I shiver when I see it done well, so in the first few drafts of this essay I wrote what usually served me. I included detail after biting detail about why, after all of the hurt, I had chosen not to tell my parents I had bought a horse of my own.

No matter how much I fussed and tweaked, the details fell flat. The thing about having abusive parents is that even our language can make it feel like we need to stop being dramatic because it wasn’t as bad as we thought it was.

It was as if the words I had to choose from were telling my adult self that I needed to suck it up, that honesty was the best policy – even when being honest and stoic with my parents hadn’t helped in the past. 

The details also missed the essence of why my horse remains locked away from them, safeguarded by omission, distance and my own paycheck.  

“I could tell them next week,” I often thought. “I could sprinkle it in with this good news or that mundane conversation.”  

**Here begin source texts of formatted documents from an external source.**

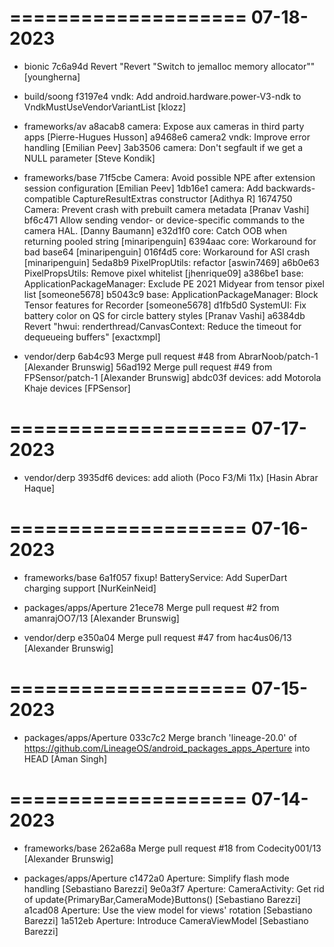 ====================
    07-18-2023     
====================

* bionic
7c6a94d  Revert "Revert "Switch to jemalloc memory allocator""  [youngherna]


* build/soong
f3197e4  vndk: Add android.hardware.power-V3-ndk to VndkMustUseVendorVariantList  [klozz]


* frameworks/av
a8acab8  camera: Expose aux cameras in third party apps  [Pierre-Hugues Husson]
a9468e6  camera2 vndk: Improve error handling  [Emilian Peev]
3ab3506  camera: Don't segfault if we get a NULL parameter  [Steve Kondik]


* frameworks/base
71f5cbe  Camera: Avoid possible NPE after extension session configuration  [Emilian Peev]
1db16e1  camera: Add backwards-compatible CaptureResultExtras constructor  [Adithya R]
1674750  Camera: Prevent crash with prebuilt camera metadata  [Pranav Vashi]
bf6c471  Allow sending vendor- or device-specific commands to the camera HAL.  [Danny Baumann]
e32d1f0  core: Catch OOB when returning pooled string  [minaripenguin]
6394aac  core: Workaround for bad base64  [minaripenguin]
016f4d5  core: Workaround for ASI crash  [minaripenguin]
5eda8b9  PixelPropUtils: refactor  [aswin7469]
a6b0e63  PixelPropsUtils: Remove pixel whitelist  [jhenrique09]
a386be1  base: ApplicationPackageManager: Exclude PE 2021 Midyear from tensor pixel list  [someone5678]
b5043c9  base: ApplicationPackageManager: Block Tensor features for Recorder  [someone5678]
d1fb5d0  SystemUI: Fix battery color on QS for circle battery styles  [Pranav Vashi]
a6384db  Revert "hwui: renderthread/CanvasContext: Reduce the timeout for dequeueing buffers"  [exactxmpl]


* vendor/derp
6ab4c93  Merge pull request #48 from AbrarNoob/patch-1  [Alexander Brunswig]
56ad192  Merge pull request #49 from FPSensor/patch-1  [Alexander Brunswig]
abdc03f  devices: add Motorola Khaje devices  [FPSensor]


====================
    07-17-2023     
====================

* vendor/derp
3935df6  devices: add alioth (Poco F3/Mi 11x)  [Hasin Abrar Haque]


====================
    07-16-2023     
====================

* frameworks/base
6a1f057  fixup! BatteryService: Add SuperDart charging support  [NurKeinNeid]


* packages/apps/Aperture
21ece78  Merge pull request #2 from amanrajOO7/13  [Alexander Brunswig]


* vendor/derp
e350a04  Merge pull request #47 from hac4us06/13  [Alexander Brunswig]


====================
    07-15-2023     
====================

* packages/apps/Aperture
033c7c2  Merge branch 'lineage-20.0' of https://github.com/LineageOS/android_packages_apps_Aperture into HEAD  [Aman Singh]


====================
    07-14-2023     
====================

* frameworks/base
262a68a  Merge pull request #18 from Codecity001/13  [Alexander Brunswig]


* packages/apps/Aperture
c1472a0  Aperture: Simplify flash mode handling  [Sebastiano Barezzi]
9e0a3f7  Aperture: CameraActivity: Get rid of update{PrimaryBar,CameraMode}Buttons()  [Sebastiano Barezzi]
a1cad08  Aperture: Use the view model for views' rotation  [Sebastiano Barezzi]
1a512eb  Aperture: Introduce CameraViewModel  [Sebastiano Barezzi]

Then I changed my mind because there my horse stood, munching away on their hay or begging for treats at the gate, and my heart filled with a joy I had only read about in books. 

Even though they voiced that they wished I had chosen something else, my parents had known about all the other horses, the ones that I leased, rode in lessons or came across in other ways. I owe a lot to all of those horses and their owners.

I loved many of them fiercely, and there was tremendous satisfaction in watching a horse thrive in their forever home after I had helped in their education. I also learned quickly that if the horse didn’t have my name on its registration papers I needed a check rein on my attachments.

Now here was a horse of my own, that I could saddle up and ride under the stadium lights in the outdoor arena whenever I wanted. I no longer had to ask anyone for permission to do what I thought was best for the animals I love.

I don’t have to take care of anyone’s feelings or watch something suffer for no reason the way I once did. Every time the farrier comes, or I treat an ailment the way I think it should be treated, I am overwhelmed by a sense of empowerment that is an intoxicating mixture of healing and humbling. 

Why would I want to share that with people who usually tell me I am wrong and stupid? 

“Mom and Dad are going to crap all over your choices no matter what, so you might as well do what you want,”  I told one of my siblings recently. I left out that I was driving home from the barn, not wanting to risk it.

Along with not telling my parents about the horse, I have thought a lot about going no contact. While the jerk reaction of many is to say, “Oh, you should forgive them. They are your parents.” I know that for many adult children who have chosen estrangement, this wasn’t a choice made lightly, without sacrifice or without trying as much as possible to fix the relationship first.

As for me, I don’t think completely walking away is right for me, but perhaps keeping something for myself without them is. So, for now, my steed is my secret to keep. The happiness I have found with them can be mine to share with those who can be happy too and kept from those who would rather squash it.